I was brought up in the Christian faith . A Protestant, Church of England, whatever you wish to call it, until I was around 12yrs old. Then my parents told me about other religions and faiths and pretty much left me alone to come to my own conclusions. I will always be grateful for their openness and honesty and I believe that helped to give me the open mind I now possess. I went through the usual transitions and idealistic beliefs, the 'child of the Universe' hippiness of the '60s and the complete denial of anything greater than myself in the selfish , teenage years. And I finally came to the conclusion that I was an Atheist, but extremely tolerant of other peoples beliefs. ' Each to their own' has always been my motto ! However, throughout all the changes, the one constant was Christmas and I have always loved this time of year.

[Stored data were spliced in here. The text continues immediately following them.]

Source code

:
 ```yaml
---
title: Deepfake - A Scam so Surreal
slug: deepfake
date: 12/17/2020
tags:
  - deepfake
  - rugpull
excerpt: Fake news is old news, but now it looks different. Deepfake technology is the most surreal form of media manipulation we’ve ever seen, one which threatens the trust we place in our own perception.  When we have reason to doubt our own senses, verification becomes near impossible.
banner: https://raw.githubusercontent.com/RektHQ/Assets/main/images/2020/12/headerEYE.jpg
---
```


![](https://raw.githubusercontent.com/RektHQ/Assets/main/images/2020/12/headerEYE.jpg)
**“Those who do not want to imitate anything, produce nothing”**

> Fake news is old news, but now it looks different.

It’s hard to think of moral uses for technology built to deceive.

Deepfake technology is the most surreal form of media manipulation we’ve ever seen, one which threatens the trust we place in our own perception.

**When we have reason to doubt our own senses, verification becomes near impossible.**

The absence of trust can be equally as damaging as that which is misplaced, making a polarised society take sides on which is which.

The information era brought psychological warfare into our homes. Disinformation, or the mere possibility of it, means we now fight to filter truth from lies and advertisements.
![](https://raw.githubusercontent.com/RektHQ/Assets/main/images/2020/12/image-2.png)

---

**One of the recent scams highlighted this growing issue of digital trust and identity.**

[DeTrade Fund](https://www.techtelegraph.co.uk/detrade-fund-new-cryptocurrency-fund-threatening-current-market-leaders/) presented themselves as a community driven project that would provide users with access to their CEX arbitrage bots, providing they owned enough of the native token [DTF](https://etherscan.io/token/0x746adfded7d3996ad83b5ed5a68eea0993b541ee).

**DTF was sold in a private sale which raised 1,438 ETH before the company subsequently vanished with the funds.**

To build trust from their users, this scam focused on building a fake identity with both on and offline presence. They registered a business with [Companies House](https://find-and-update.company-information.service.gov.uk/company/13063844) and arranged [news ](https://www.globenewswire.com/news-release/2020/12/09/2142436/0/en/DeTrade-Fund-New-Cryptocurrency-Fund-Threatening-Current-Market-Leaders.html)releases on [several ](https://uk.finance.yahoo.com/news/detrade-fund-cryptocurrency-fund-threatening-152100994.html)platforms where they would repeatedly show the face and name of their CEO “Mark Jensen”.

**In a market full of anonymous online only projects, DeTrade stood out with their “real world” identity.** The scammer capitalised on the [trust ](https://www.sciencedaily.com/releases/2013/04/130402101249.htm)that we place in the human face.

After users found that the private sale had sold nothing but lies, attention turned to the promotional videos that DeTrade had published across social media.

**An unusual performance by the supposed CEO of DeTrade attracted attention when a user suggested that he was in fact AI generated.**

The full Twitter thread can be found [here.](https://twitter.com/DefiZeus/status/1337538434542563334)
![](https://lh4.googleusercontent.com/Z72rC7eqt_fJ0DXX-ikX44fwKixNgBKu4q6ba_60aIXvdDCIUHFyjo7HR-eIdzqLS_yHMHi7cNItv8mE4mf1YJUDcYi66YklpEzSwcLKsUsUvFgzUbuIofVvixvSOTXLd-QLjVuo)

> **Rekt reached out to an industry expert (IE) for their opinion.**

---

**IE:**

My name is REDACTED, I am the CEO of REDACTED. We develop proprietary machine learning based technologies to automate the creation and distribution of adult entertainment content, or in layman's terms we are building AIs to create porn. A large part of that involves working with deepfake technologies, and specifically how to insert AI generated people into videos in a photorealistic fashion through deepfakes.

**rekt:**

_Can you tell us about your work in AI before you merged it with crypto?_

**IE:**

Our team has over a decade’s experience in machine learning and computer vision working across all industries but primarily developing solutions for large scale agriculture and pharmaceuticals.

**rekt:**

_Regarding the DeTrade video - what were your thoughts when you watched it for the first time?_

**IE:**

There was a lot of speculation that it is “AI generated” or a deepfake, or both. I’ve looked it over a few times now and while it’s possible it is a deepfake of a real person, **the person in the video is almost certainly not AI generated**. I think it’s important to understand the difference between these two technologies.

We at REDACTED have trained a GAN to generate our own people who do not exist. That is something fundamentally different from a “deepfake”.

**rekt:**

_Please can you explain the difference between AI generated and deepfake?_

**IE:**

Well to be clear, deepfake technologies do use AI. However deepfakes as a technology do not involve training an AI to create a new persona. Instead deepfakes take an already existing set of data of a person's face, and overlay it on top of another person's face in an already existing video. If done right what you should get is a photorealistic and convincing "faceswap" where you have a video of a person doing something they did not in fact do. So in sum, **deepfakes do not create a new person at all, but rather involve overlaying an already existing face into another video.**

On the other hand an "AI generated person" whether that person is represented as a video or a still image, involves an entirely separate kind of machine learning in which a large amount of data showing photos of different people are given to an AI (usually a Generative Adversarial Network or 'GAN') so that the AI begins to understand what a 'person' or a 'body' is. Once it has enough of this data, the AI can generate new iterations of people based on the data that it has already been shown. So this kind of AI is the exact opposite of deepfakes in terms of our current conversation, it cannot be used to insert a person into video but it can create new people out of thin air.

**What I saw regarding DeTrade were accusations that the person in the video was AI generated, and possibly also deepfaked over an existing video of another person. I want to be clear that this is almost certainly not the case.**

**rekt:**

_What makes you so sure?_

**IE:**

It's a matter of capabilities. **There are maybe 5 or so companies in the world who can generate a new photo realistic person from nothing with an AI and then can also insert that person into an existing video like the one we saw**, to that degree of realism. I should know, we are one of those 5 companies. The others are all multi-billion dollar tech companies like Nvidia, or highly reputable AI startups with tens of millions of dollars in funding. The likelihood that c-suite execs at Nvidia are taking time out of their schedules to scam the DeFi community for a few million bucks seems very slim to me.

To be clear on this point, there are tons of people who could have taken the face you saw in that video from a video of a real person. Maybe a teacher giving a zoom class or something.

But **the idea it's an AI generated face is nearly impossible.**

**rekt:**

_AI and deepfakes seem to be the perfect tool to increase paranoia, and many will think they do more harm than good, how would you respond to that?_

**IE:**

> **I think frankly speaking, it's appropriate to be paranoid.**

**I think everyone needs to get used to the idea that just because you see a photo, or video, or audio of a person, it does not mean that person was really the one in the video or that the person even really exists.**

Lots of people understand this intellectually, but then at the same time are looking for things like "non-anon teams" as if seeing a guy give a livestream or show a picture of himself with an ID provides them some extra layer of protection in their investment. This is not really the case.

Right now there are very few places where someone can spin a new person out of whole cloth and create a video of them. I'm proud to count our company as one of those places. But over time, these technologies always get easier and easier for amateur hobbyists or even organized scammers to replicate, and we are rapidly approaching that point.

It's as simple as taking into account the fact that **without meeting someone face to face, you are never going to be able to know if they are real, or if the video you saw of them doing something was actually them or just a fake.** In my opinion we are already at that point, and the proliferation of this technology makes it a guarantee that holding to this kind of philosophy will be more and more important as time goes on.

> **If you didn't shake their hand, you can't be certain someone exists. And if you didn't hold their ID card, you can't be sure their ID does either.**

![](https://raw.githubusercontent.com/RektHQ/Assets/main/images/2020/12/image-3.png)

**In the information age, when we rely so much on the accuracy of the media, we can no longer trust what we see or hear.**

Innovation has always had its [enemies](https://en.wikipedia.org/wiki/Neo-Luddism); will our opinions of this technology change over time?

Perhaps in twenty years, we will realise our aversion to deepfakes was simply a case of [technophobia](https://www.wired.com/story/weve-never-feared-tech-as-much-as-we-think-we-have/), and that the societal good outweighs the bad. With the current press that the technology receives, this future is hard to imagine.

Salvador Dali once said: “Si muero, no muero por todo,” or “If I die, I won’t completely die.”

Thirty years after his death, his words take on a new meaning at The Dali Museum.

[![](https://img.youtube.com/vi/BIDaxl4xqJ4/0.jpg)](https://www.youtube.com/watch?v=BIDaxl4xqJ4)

So, why, when I no longer believe in the 'Virgin birth', the trip to Bethlehem and the over-booked inns, the wondering shepherds and the wandering Magi ? Why do I love this time of year so much ?

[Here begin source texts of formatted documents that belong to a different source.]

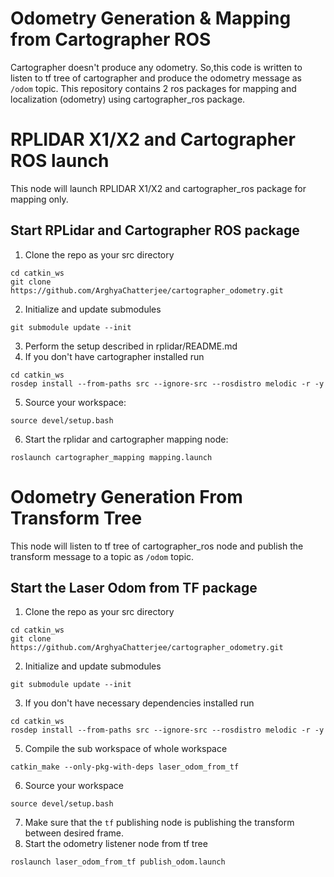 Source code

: # Odometry Generation & Mapping from Cartographer ROS
Cartographer doesn't produce any odometry. So,this code is written to listen to tf tree of cartographer and produce the odometry message as `/odom` topic. This repository contains 2 ros packages for mapping and localization (odometry) using cartographer_ros package.

# RPLIDAR X1/X2 and Cartographer ROS launch 

This node will launch RPLIDAR X1/X2 and cartographer_ros package for mapping only.

## Start RPLidar and Cartographer ROS package

1. Clone the repo as your src directory 
```
cd catkin_ws
git clone https://github.com/ArghyaChatterjee/cartographer_odometry.git
```
2. Initialize and update submodules 
```
git submodule update --init
```
3. Perform the setup described in rplidar/README.md
4. If you don't have cartographer installed run 
```
cd catkin_ws
rosdep install --from-paths src --ignore-src --rosdistro melodic -r -y
```
5. Source your workspace: 
```
source devel/setup.bash
```
6. Start the rplidar and cartographer mapping node: 
```
roslaunch cartographer_mapping mapping.launch
```

# Odometry Generation From Transform Tree

This node will listen to tf tree of cartographer_ros node and publish the transform message to a topic as `/odom` topic.

## Start the Laser Odom from TF package

1. Clone the repo as your src directory 
```
cd catkin_ws
git clone https://github.com/ArghyaChatterjee/cartographer_odometry.git
```
2. Initialize and update submodules 
```
git submodule update --init
```
3. If you don't have necessary dependencies installed run 
```
cd catkin_ws
rosdep install --from-paths src --ignore-src --rosdistro melodic -r -y
```
5. Compile the sub workspace of whole workspace 
```
catkin_make --only-pkg-with-deps laser_odom_from_tf
```
6. Source your workspace 
```
source devel/setup.bash
```
7. Make sure that the `tf` publishing node is publishing the transform between desired frame. 
8. Start the odometry listener node from tf tree
```
roslaunch laser_odom_from_tf publish_odom.launch
```
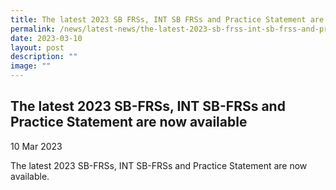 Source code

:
```yaml
---
title: The latest 2023 SB FRSs, INT SB FRSs and Practice Statement are now available
permalink: /news/latest-news/the-latest-2023-sb-frss-int-sb-frss-and-practice-statement-are-now-available/
date: 2023-03-10
layout: post
description: ""
image: ""
---
```




The latest 2023 SB-FRSs, INT SB-FRSs and Practice Statement are now available
--------------------------------------------------------------------------------------------------------------------

10 Mar 2023


The latest 2023 SB-FRSs, INT SB-FRSs and Practice Statement are now available.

Could it be that it reminds me of my childhood ? Those happy years in the bosom of my family, when everything was simple and no-one had ever heard of The X Factor and Amazon was a river in South America. When we spent weeks making paper decorations and Christmas cards.The fun of the school nativity play with tea-towels round our heads and 'Mary' dropping the 'baby Jesus ' and breaking off one of 'his' legs. Wrapping up warm, muffled in scarves and hats and wellington boots and carol singing in the snow. In those days we sang the whole carol too, not like today, where you are as likely to get a note or two of the latest Lady GaGa hit and then a loud rattle of the letterbox or elbow on the doorbell. Could it be the memory of waking in the early hours and crawling to the foot of the bed and feeling in the darkness for the stocking you had hung up at bedtime , which was now filled with crayons and 'jacks' and golden coins in nets and the ubiquitous tangerine?Then the excitement of unwrapping our main present ; yes, children of today, we only received ONE present each !!! We would then produce our gifts for our parents . This was my favourite part, I loved to watch them unwrapping the little trinkets, so lovingly bought with pocket money and carefully wrapped in thin paper and tied with one of my hair-ribbons.

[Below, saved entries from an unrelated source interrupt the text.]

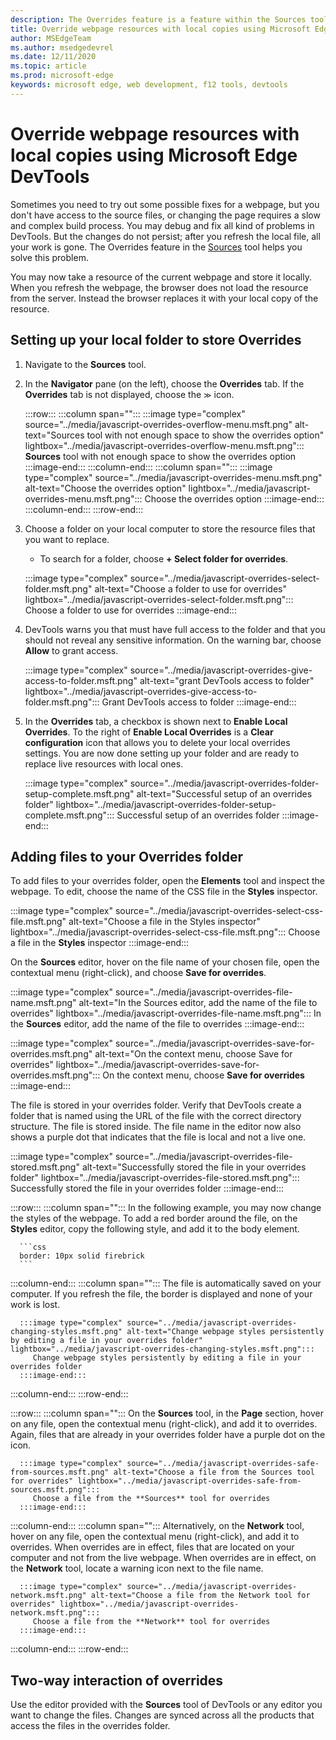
 ```yaml
---
description: The Overrides feature is a feature within the Sources tool of Microsoft Edge DevTools that allows you to copy webpage resources to your hard drive.  When you refresh the webpage, DevTools do not load the resource but replace it with your local copy instead.
title: Override webpage resources with local copies using Microsoft Edge DevTools
author: MSEdgeTeam
ms.author: msedgedevrel
ms.date: 12/11/2020
ms.topic: article
ms.prod: microsoft-edge
keywords: microsoft edge, web development, f12 tools, devtools
---
```

# Override webpage resources with local copies using Microsoft Edge DevTools

Sometimes you need to try out some possible fixes for a webpage, but you don't have access to the source files, or changing the page requires a slow and complex build process.  You may debug and fix all kind of problems in DevTools.  But the changes do not persist; after you refresh the local file, all your work is gone.  The Overrides feature in the [Sources](../sources/index.md) tool helps you solve this problem.

You may now take a resource of the current webpage and store it locally.  When you refresh the webpage, the browser does not load the resource from the server.  Instead the browser replaces it with your local copy of the resource.


<!-- ====================================================================== -->
## Setting up your local folder to store Overrides

1.  Navigate to the **Sources** tool.
1.  In the **Navigator** pane (on the left), choose the **Overrides** tab.  If the **Overrides** tab is not displayed, choose the <code>&#x0226B;</code><!--`≫`--> icon.

    :::row:::
       :::column span="":::
          :::image type="complex" source="../media/javascript-overrides-overflow-menu.msft.png" alt-text="Sources tool with not enough space to show the overrides option" lightbox="../media/javascript-overrides-overflow-menu.msft.png":::
             **Sources** tool with not enough space to show the overrides option
          :::image-end:::
       :::column-end:::
       :::column span="":::
          :::image type="complex" source="../media/javascript-overrides-menu.msft.png" alt-text="Choose the overrides option" lightbox="../media/javascript-overrides-menu.msft.png":::
             Choose the overrides option
          :::image-end:::
       :::column-end:::
    :::row-end:::

1.  Choose a folder on your local computer to store the resource files that you want to replace.
     *   To search for a folder, choose **+ Select folder for overrides**.

    :::image type="complex" source="../media/javascript-overrides-select-folder.msft.png" alt-text="Choose a folder to use for overrides" lightbox="../media/javascript-overrides-select-folder.msft.png":::
       Choose a folder to use for overrides
    :::image-end:::

1.  DevTools warns you that must have full access to the folder and that you should not reveal any sensitive information.  On the warning bar, choose **Allow** to grant access.

    :::image type="complex" source="../media/javascript-overrides-give-access-to-folder.msft.png" alt-text="grant DevTools access to folder" lightbox="../media/javascript-overrides-give-access-to-folder.msft.png":::
       Grant DevTools access to folder
    :::image-end:::

1.  In the **Overrides** tab, a checkbox is shown next to **Enable Local Overrides**.  To the right of **Enable Local Overrides** is a **Clear configuration** icon that allows you to delete your local overrides settings.  You are now done setting up your folder and are ready to replace live resources with local ones.

    :::image type="complex" source="../media/javascript-overrides-folder-setup-complete.msft.png" alt-text="Successful setup of an overrides folder" lightbox="../media/javascript-overrides-folder-setup-complete.msft.png":::
       Successful setup of an overrides folder
    :::image-end:::


<!-- ====================================================================== -->
## Adding files to your Overrides folder

To add files to your overrides folder, open the **Elements** tool and inspect the webpage.  To edit, choose the name of the CSS file in the **Styles** inspector.

:::image type="complex" source="../media/javascript-overrides-select-css-file.msft.png" alt-text="Choose a file in the Styles inspector" lightbox="../media/javascript-overrides-select-css-file.msft.png":::
   Choose a file in the **Styles** inspector
:::image-end:::

On the **Sources** editor, hover on the file name of your chosen file, open the contextual menu (right-click), and choose **Save for overrides**.

:::image type="complex" source="../media/javascript-overrides-file-name.msft.png" alt-text="In the Sources editor, add the name of the file to overrides" lightbox="../media/javascript-overrides-file-name.msft.png":::
   In the **Sources** editor, add the name of the file to overrides
:::image-end:::

:::image type="complex" source="../media/javascript-overrides-save-for-overrides.msft.png" alt-text="On the context menu, choose Save for overrides" lightbox="../media/javascript-overrides-save-for-overrides.msft.png":::
   On the context menu, choose **Save for overrides**
:::image-end:::

The file is stored in your overrides folder.  Verify that DevTools create a folder that is named using the URL of the file with the correct directory structure.  The file is stored inside.  The file name in the editor now also shows a purple dot that indicates that the file is local and not a live one.

:::image type="complex" source="../media/javascript-overrides-file-stored.msft.png" alt-text="Successfully stored the file in your overrides folder" lightbox="../media/javascript-overrides-file-stored.msft.png":::
   Successfully stored the file in your overrides folder
:::image-end:::

:::row:::
   :::column span="":::
      In the following example, you may now change the styles of the webpage.  To add a red border around the file, on the **Styles** editor, copy the following style, and add it to the body element.

      ```css
      border: 10px solid firebrick
      ```
   :::column-end:::
   :::column span="":::
      The file is automatically saved on your computer.  If you refresh the file, the border is displayed and none of your work is lost.

      :::image type="complex" source="../media/javascript-overrides-changing-styles.msft.png" alt-text="Change webpage styles persistently by editing a file in your overrides folder" lightbox="../media/javascript-overrides-changing-styles.msft.png":::
         Change webpage styles persistently by editing a file in your overrides folder
      :::image-end:::
   :::column-end:::
:::row-end:::

:::row:::
   :::column span="":::
      On the **Sources** tool, in the **Page** section, hover on any file, open the contextual menu (right-click), and add it to overrides.  Again, files that are already in your overrides folder have a purple dot on the icon.

      :::image type="complex" source="../media/javascript-overrides-safe-from-sources.msft.png" alt-text="Choose a file from the Sources tool for overrides" lightbox="../media/javascript-overrides-safe-from-sources.msft.png":::
         Choose a file from the **Sources** tool for overrides
      :::image-end:::
   :::column-end:::
   :::column span="":::
      Alternatively, on the **Network** tool, hover on any file, open the contextual menu (right-click), and add it to overrides.  When overrides are in effect, files that are located on your computer and not from the live webpage.  When overrides are in effect, on the **Network** tool, locate a warning icon next to the file name.

      :::image type="complex" source="../media/javascript-overrides-network.msft.png" alt-text="Choose a file from the Network tool for overrides" lightbox="../media/javascript-overrides-network.msft.png":::
         Choose a file from the **Network** tool for overrides
      :::image-end:::
   :::column-end:::
:::row-end:::


<!-- ====================================================================== -->
## Two-way interaction of overrides

Use the editor provided with the **Sources** tool of DevTools or any editor you want to change the files.  Changes are synced across all the products that access the files in the overrides folder.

Time passes so quickly and I now recall Christmas in my teenage years. Shopping for gifts for family and special friends, running back and forth between the stores, trying to decide on the perfect present. Parties and fun with groups of friends, all laughing and happy. Walking through frosty streets in mini skirts and 'fun-fur' coats with paper party hats on our heads and a song in our hearts, arm in arm in a long line across the pavement and calling out to chums across the road. Then falling into bed as the day dawned and rising late to enjoy Christmas dinner with the family and Morecambe and Wise on TV , pretending I was far too 'cool' for such things, but secretly loving every minute. Pulling crackers with my younger siblings and playing 'Charades' and 'Twister' and laughing at Grandad's jokes.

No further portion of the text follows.